In comments that rival some of the war's other signature lines, such as "mission accomplished" and "bring it on," Rep. Mike Pence (news, bio, voting record), R-Ind., said the Baghdad market was just "like a normal outdoor market in Indiana in the summertime."
If so, visitors to Indiana might want to pack a little heat. Pence, Sen. John McCain (news, bio, voting record), R-Ariz., and their colleagues were wearing bulletproof vests, arrived in a convoy of armored vehicles and were protected by sharpshooters on rooftops, attack helicopters overhead and 100 heavily armed American troops on the ground.
Pence and McCain aren't completely wrong. There are faint signs of progress since the surge began seven weeks ago.
Some militia forces have pulled out to avoid contact with U.S. troops, execution-style killings are down and things have calmed enough that the city's curfew has been shortened by two hours.
But the killings and bombings have continued, and there are signs the worst violence has merely moved elsewhere. Last week, a pair of truck bombings killed 152 people in Tal
Afar, a city Bush once cited as a model of the U.S. "clear, hold and build" strategy. Reprisals quickly killed 45 more.
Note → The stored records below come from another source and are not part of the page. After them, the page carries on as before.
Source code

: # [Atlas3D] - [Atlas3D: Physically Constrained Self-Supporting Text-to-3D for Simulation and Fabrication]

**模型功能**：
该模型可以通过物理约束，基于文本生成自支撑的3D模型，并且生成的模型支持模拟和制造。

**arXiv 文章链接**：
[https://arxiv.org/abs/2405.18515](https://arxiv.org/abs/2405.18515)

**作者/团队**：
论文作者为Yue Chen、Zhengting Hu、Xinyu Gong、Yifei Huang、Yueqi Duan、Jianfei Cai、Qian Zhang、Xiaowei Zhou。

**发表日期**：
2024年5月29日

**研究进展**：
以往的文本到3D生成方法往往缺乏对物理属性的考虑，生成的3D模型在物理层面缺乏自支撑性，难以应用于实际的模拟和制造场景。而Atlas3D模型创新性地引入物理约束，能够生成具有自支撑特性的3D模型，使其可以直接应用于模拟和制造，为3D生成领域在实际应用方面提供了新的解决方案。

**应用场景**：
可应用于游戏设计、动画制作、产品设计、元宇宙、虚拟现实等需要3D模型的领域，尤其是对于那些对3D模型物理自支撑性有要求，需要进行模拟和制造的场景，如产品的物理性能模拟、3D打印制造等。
Supporters of the surge say troops have cut down on bombings by putting concrete barriers around markets such as the one Pence and McCain visited (where a bombing killed scores of people in February). But killers are as adaptable as they are vicious; last week, a suicide bomber walked past barriers into another market and blew himself up, killing more than 60 people.
From the start, the war has ebbed and flowed. There have been times when deaths and attacks fell, when it was tempting to conclude that U.S.-led forces had turned the tide. But too often, supposed signs of progress - more cooperation and intelligence tips from Iraqis, for example - are familiar claims officials have made over and over again almost since the 2003 invasion.
It's not that there's no good news. Rather, the flood of good news that flowed from Iraq during and after the invasion was gradually overwhelmed by rebellion, rising sectarian slaughter, virulent anti-Americanism and the failure of one strategy after another. Now when Bush says this plan will work, the public and the media are understandably wary.
That history - as well as the disturbing facts on the ground - are ample reason to be skeptical that the surge will succeed. But given the price of defeat, there is also compelling reason to hope that it will.
It's just too early for judgment.
We certainly know that life in Baghdad is nothing like a peaceful summer afternoon in Indiana. But it's not entirely like it was three months ago, either. The relevant question is what it will look like six months from now.